A detailed description of the above modules is provided below.
IPIC IF Decode Module
The IPIC IF Decode module implements the interface to the PLB. It also configures the EPC CORE and
interfaces to the Async Control module and Sync Control module by driving the necessary control
signals based on user parameter settings.

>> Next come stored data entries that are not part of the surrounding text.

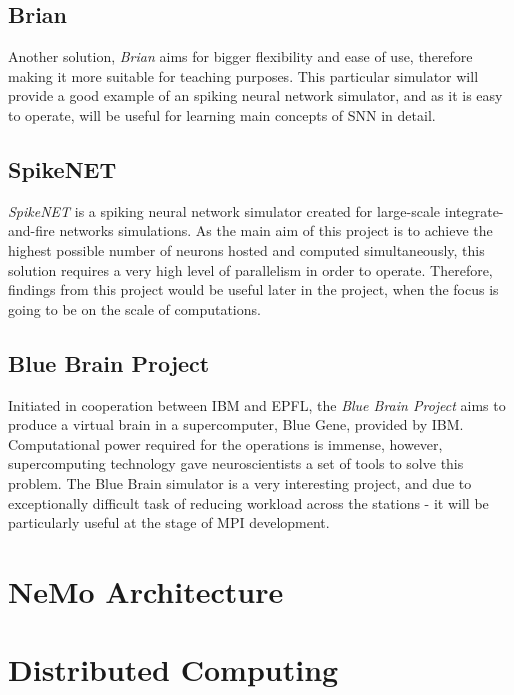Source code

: \subsection{Brian}

Another solution, \emph{Brian} aims for bigger flexibility and ease of use, therefore making it more suitable for teaching purposes. \cite{Goodman2008} This
particular simulator will provide a good example of an spiking neural network simulator, and as it is easy to operate, will be useful for learning main concepts
of SNN in detail.

\subsection{SpikeNET}

\emph{SpikeNET} is a spiking neural network simulator created for large-scale integrate-and-fire networks simulations.\cite{ArnaudDelorme1999} As the main aim of this project is to
achieve the highest possible number of neurons hosted and computed simultaneously, this solution requires a very high level of parallelism in order to operate.
Therefore, findings from this project would be useful later in the project, when the focus is going to be on the scale of computations.

\subsection{Blue Brain Project}

Initiated in cooperation between IBM and EPFL, the \emph{Blue Brain Project} aims to produce a virtual brain in a supercomputer, Blue Gene, provided by IBM.\cite{BlueBrain} Computational power
required for the operations is immense, however, supercomputing technology gave neuroscientists a set of tools to solve this problem. The Blue Brain simulator is
a very interesting project, and due to exceptionally difficult task of reducing workload across the stations - it will be particularly useful at the stage of MPI development.

\section{NeMo Architecture}




\section{Distributed Computing}

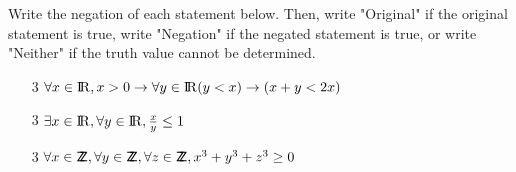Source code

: %
%
\item [9]  Write the negation of each statement below. Then, write "Original" if the original statement is true, write "Negation" if the negated statement is true, or write "Neither" if the truth value cannot be determined.

\begin{enumerate}
    \item[3] $\forall x\in\R, x > 0 \rightarrow \forall y\in\R (y<x) \rightarrow (x+y<2x)$
    \vspace{2.5in}
    \item[3] $\exists x\in\R, \forall y\in\R, \frac{x}{y} \leq 1$
    \vspace{2.5in}
    \item[3] $\forall x\in\Z, \forall y\in\Z, \forall z\in\Z, x^3 + y^3 + z^3\geq 0$
    \vspace{2.5in}
\end{enumerate}
  
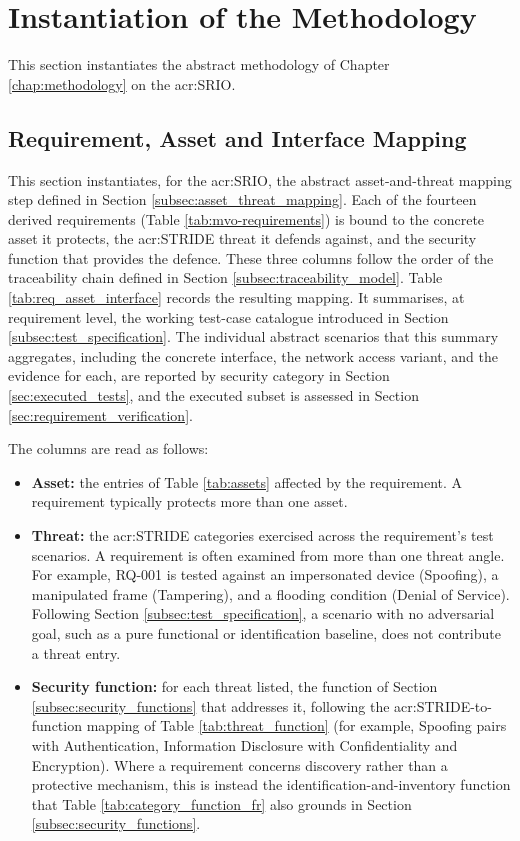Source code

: \section{Instantiation of the Methodology} 
\label{sec:instantiation} 

This section instantiates the abstract methodology of Chapter \ref{chap:methodology} on the \gls{acr:SRIO}.

\subsection{Requirement, Asset and Interface Mapping}
\label{subsec:req_asset_interface}

This section instantiates, for the \gls{acr:SRIO}, the abstract asset-and-threat mapping step defined in Section \ref{subsec:asset_threat_mapping}. Each of the fourteen derived requirements (Table \ref{tab:mvo-requirements}) is bound to the concrete asset it protects, the \gls{acr:STRIDE} threat it defends against, and the security function that provides the defence. These three columns follow the order of the traceability chain defined in Section \ref{subsec:traceability_model}. Table \ref{tab:req_asset_interface} records the resulting mapping. It summarises, at requirement level, the working test-case catalogue introduced in Section \ref{subsec:test_specification}. The individual abstract scenarios that this summary aggregates, including the concrete interface, the network access variant, and the evidence for each, are reported by security category in Section \ref{sec:executed_tests}, and the executed subset is assessed in Section \ref{sec:requirement_verification}.

The columns are read as follows:
\begin{itemize}
	\item \textbf{Asset:} the entries of Table \ref{tab:assets} affected by the requirement. A requirement typically protects more than one asset.
	\item \textbf{Threat:} the \gls{acr:STRIDE} categories exercised across the requirement's test scenarios. A requirement is often examined from more than one threat angle. For example, RQ-001 is tested against an impersonated device (Spoofing), a manipulated frame (Tampering), and a flooding condition (Denial of Service). Following Section \ref{subsec:test_specification}, a scenario with no adversarial goal, such as a pure functional or identification baseline, does not contribute a threat entry.
	\item \textbf{Security function:} for each threat listed, the function of Section \ref{subsec:security_functions} that addresses it, following the \gls{acr:STRIDE}-to-function mapping of Table \ref{tab:threat_function} (for example, Spoofing pairs with Authentication, Information Disclosure with Confidentiality and Encryption). Where a requirement concerns discovery rather than a protective mechanism, this is instead the identification-and-inventory function that Table \ref{tab:category_function_fr} also grounds in Section \ref{subsec:security_functions}.
\end{itemize}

Sync Control and Async Control Modules
In Figure 2 the Sync Control and Async Control Modules depict the synchronous and asynchronous
paths of the EPC CORE. This ensures that the read and write accesses to the external device(s) adheres
to the specific timing parameters defined for the external device(s). Implementation of the Sync Control
and Async Control modules is dependent on the parameter C_PRHx_SYNC. If synchronous and
asynchronous external peripheral devices exist simultaneously then both the Sync Control and Async
Control modules will be implemented.
The Sync Control Module operates either on the PLB clock (SPLB_Clk) or on the external peripheral
clock (PRH_Clk) depending on the generic C_PRH_CLK_SUPPORT. If C_PRH_CLK_SUPPORT = 1,
then the Sync Control module operates on external device peripheral clock (PRH_Clk) that is different
from the PLB clock. If more than one device is synchronous, then the frequency for the PRH_Clk should
be chosen as the minimum of the operating frequencies of those devices. The IPIC control signals that
are inputs to the Sync Control module are synchronized to the PRH_Clk in the IPIC IF Decode module
to indicate the start of a transaction. Similarly, the control signals from the Sync Control module to the
IPIC interface such as data acknowledge are synchronized to the PLB clock in the IPIC IF Decode
module. If C_PRH_CLK_SUPPORT = 0, the Sync Control module operates on the PLB clock and the
IPIC Decode module interface does not perform synchronization of control signals.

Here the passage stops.